**Instructions for the task:**
Since the copy must hold text only, transcribe the data below exactly and omit the images.

Segment Open

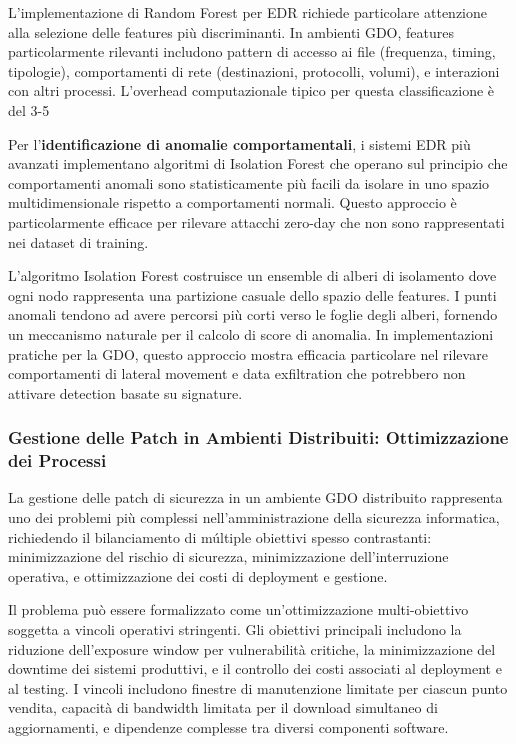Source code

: {L'implementazione di Random Forest per EDR richiede particolare attenzione alla selezione delle features più discriminanti. In ambienti GDO, features particolarmente rilevanti includono pattern di accesso ai file (frequenza, timing, tipologie), comportamenti di rete (destinazioni, protocolli, volumi), e interazioni con altri processi. L'overhead computazionale tipico per questa classificazione è del 3-5%

Per l'\textbf{identificazione di anomalie comportamentali}, i sistemi EDR più avanzati implementano algoritmi di Isolation Forest che operano sul principio che comportamenti anomali sono statisticamente più facili da isolare in uno spazio multidimensionale rispetto a comportamenti normali. Questo approccio è particolarmente efficace per rilevare attacchi zero-day che non sono rappresentati nei dataset di training.

L'algoritmo Isolation Forest costruisce un ensemble di alberi di isolamento dove ogni nodo rappresenta una partizione casuale dello spazio delle features. I punti anomali tendono ad avere percorsi più corti verso le foglie degli alberi, fornendo un meccanismo naturale per il calcolo di score di anomalia. In implementazioni pratiche per la GDO, questo approccio mostra efficacia particolare nel rilevare comportamenti di lateral movement e data exfiltration che potrebbero non attivare detection basate su signature.

\subsubsection{Gestione delle Patch in Ambienti Distribuiti: Ottimizzazione dei Processi}

La gestione delle patch di sicurezza in un ambiente GDO distribuito rappresenta uno dei problemi più complessi nell'amministrazione della sicurezza informatica, richiedendo il bilanciamento di múltiple obiettivi spesso contrastanti: minimizzazione del rischio di sicurezza, minimizzazione dell'interruzione operativa, e ottimizzazione dei costi di deployment e gestione.

Il problema può essere formalizzato come un'ottimizzazione multi-obiettivo soggetta a vincoli operativi stringenti. Gli obiettivi principali includono la riduzione dell'exposure window per vulnerabilità critiche, la minimizzazione del downtime dei sistemi produttivi, e il controllo dei costi associati al deployment e al testing. I vincoli includono finestre di manutenzione limitate per ciascun punto vendita, capacità di bandwidth limitata per il download simultaneo di aggiornamenti, e dipendenze complesse tra diversi componenti software.

}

Segment Closed

**Reply to the exercise:**
Source code

: {L'implementazione di Random Forest per EDR richiede particolare attenzione alla selezione delle features più discriminanti. In ambienti GDO, features particolarmente rilevanti includono pattern di accesso ai file (frequenza, timing, tipologie), comportamenti di rete (destinazioni, protocolli, volumi), e interazioni con altri processi. L'overhead computazionale tipico per questa classificazione è del 3-5%

Per l'\textbf{identificazione di anomalie comportamentali}, i sistemi EDR più avanzati implementano algoritmi di Isolation Forest che operano sul principio che comportamenti anomali sono statisticamente più facili da isolare in uno spazio multidimensionale rispetto a comportamenti normali. Questo approccio è particolarmente efficace per rilevare attacchi zero-day che non sono rappresentati nei dataset di training.

L'algoritmo Isolation Forest costruisce un ensemble di alberi di isolamento dove ogni nodo rappresenta una partizione casuale dello spazio delle features. I punti anomali tendono ad avere percorsi più corti verso le foglie degli alberi, fornendo un meccanismo naturale per il calcolo di score di anomalia. In implementazioni pratiche per la GDO, questo approccio mostra efficacia particolare nel rilevare comportamenti di lateral movement e data exfiltration che potrebbero non attivare detection basate su signature.

\subsubsection{Gestione delle Patch in Ambienti Distribuiti: Ottimizzazione dei Processi}

La gestione delle patch di sicurezza in un ambiente GDO distribuito rappresenta uno dei problemi più complessi nell'amministrazione della sicurezza informatica, richiedendo il bilanciamento di múltiple obiettivi spesso contrastanti: minimizzazione del rischio di sicurezza, minimizzazione dell'interruzione operativa, e ottimizzazione dei costi di deployment e gestione.

Il problema può essere formalizzato come un'ottimizzazione multi-obiettivo soggetta a vincoli operativi stringenti. Gli obiettivi principali includono la riduzione dell'exposure window per vulnerabilità critiche, la minimizzazione del downtime dei sistemi produttivi, e il controllo dei costi associati al deployment e al testing. I vincoli includono finestre di manutenzione limitate per ciascun punto vendita, capacità di bandwidth limitata per il download simultaneo di aggiornamenti, e dipendenze complesse tra diversi componenti software.

}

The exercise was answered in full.